- Sedaris, an author and long-time contributor to The New Yorker, says he is trying to avoid becoming a cranky old man who always complains
David Sedaris sounds as though he’s got the post-holiday blues – or perhaps it’s just the dry, laconic tone in which he speaks. His house in the south of England has been full of friends and family over the festive season and now he’s left with piles of laundry and the gloomy British weather. Little wonder he’s looking forward to coming to Hong Kong this week.
“I always liked a cloudy day, but then I moved to Europe and realised than when you live here the sun goes away in September and you don’t see it again until April in any significant way. The mud is up to your ankles and all it does is rain and the backyard is a pit of mud,” Sedaris says over the phone from his 16th-century house that he shares with his partner, the painter Hugh Hamrick, in a rural part of the county of West Sussex.
It will be his fourth visit to Hong Kong and although he hasn’t yet decided what he will read at the Asia Society on Friday, he knows it won’t be from his 2018 book, Calypso. After an extensive book tour in the US and Europe, he says he wouldn’t mind if he never opened that book again. Instead, he plans to read some new material. It’s a strategy he applies when he’s on the road to help hone his work.
“I will read something out loud and go back to the hotel room and rewrite it and reread and rewrite it and try to get it in shape. I try to learn as much as I can before I hand it to my editor at The New Yorker, and then I start working with her on the final draft of it,” says Sedaris, who has contributed to The New Yorker since 1995.
He is also working on essays for an American TV show, CBS Sunday Morning, and says in defining his niche as a commentator he has been careful to avoid sounding “too cranky by just complaining about things”. His fear of becoming a cranky old man is real. He refers to it as “manopause” and says it starts at about age 60, when a man becomes invisible.
“I could rob a bank now and if the police asked, ‘What did he look like?’, they would say, ‘He was old, he had grey hair.’ That’s all they would notice. All people see is your age,” the 63-year-old says.
But Sedaris is anything but invisible. He was first recognised for the essay Santaland Diaries which he read on NPR’s Morning Edition, an American radio news programme, in 1992, and has had a huge following since. He has been nominated for five Grammy awards for best spoken word album and best comedy album, and received the Thurber Prize for American Humour in 2001.
He continues to be in demand – on the page and in person. After Hong Kong he will tour Australia and then Canada in February, the US in April and May and the UK in June.
“I’m gone a lot. I think I like it.

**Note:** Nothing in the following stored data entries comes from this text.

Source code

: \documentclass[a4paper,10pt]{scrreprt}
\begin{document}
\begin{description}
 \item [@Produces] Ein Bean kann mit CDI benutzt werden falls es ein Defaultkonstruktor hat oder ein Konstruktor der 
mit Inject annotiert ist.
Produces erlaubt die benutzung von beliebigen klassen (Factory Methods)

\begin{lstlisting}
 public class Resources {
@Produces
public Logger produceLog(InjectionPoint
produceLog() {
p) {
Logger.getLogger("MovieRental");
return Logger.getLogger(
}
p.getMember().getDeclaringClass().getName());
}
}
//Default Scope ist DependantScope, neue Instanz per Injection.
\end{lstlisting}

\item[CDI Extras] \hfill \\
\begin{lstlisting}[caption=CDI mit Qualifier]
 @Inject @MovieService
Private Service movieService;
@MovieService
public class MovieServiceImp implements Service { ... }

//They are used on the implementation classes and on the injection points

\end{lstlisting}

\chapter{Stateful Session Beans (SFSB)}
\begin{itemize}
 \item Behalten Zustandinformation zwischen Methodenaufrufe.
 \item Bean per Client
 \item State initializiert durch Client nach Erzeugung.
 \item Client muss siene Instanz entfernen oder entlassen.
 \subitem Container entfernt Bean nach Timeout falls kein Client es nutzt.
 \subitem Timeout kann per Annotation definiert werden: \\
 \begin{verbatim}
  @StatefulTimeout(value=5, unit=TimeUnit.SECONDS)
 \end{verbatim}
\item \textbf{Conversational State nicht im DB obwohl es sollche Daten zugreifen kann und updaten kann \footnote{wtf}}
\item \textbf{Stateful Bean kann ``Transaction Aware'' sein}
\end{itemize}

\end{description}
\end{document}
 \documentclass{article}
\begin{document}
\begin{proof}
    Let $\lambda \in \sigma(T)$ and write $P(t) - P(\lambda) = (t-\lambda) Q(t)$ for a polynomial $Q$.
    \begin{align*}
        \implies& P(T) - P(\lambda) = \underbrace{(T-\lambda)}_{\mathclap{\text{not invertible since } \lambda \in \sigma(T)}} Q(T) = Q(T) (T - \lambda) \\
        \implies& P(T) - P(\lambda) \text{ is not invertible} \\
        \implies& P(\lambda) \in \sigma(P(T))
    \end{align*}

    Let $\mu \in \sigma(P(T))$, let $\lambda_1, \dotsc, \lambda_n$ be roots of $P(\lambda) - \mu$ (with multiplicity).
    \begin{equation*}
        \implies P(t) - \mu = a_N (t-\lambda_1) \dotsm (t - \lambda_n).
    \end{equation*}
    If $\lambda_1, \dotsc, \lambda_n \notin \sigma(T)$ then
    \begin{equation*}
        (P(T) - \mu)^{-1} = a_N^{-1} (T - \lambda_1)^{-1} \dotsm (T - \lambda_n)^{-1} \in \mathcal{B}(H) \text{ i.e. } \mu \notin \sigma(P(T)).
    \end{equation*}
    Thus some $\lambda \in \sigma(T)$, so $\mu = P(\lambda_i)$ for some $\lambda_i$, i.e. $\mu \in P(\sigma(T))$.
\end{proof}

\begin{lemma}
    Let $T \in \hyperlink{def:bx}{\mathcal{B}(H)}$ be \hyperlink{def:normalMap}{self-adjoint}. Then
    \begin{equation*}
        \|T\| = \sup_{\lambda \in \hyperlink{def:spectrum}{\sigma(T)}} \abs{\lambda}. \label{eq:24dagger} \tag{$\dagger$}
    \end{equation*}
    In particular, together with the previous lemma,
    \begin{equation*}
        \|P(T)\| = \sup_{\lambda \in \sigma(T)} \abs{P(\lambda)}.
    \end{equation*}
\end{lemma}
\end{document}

I’m pretty sure I like it,” he says.
What he doesn’t like is coming back to all the litter in his small Sussex village of Rackham – the bottles discarded by teenagers, the rubbish thrown out of the window by passing motorists. “Because I was gone for so long this fall, I’ve got to tell you all hell broke loose, this place is really filthy now,” he says.
Sedaris has taken it upon himself to collect the litter on the roads in and around his village.
“Sometimes the council hires people to pick it up, but they aren’t an obsessive compulsive [like me] so they don’t do a good enough job,” Sedaris says.
Instead Sedaris channels his OCD towards civic good. He will wade into a ditch filled with water to retrieve a discarded Coke can and says he derives a huge sense of satisfaction from this unusual pastime.
His efforts haven’t gone unnoticed. In 2014, the local council acknowledged his litter collecting efforts by naming a rubbish bin lorry after him, calling it “Pig Pen Sedaris”. And in 2018 he was invited to a garden party at Buckingham Palace not for his success as a comedian, but for picking up rubbish.
This is not a passing eccentric whimsy – it’s a big part of his life.
“I usually write in the morning and then we have lunch, so I don’t leave the house until 2pm. In the summer, that gives me seven hours to pick up trash, but now I’ve only got two and a half before the sun sets, so I’ve been really trying to make the most of it,” he says.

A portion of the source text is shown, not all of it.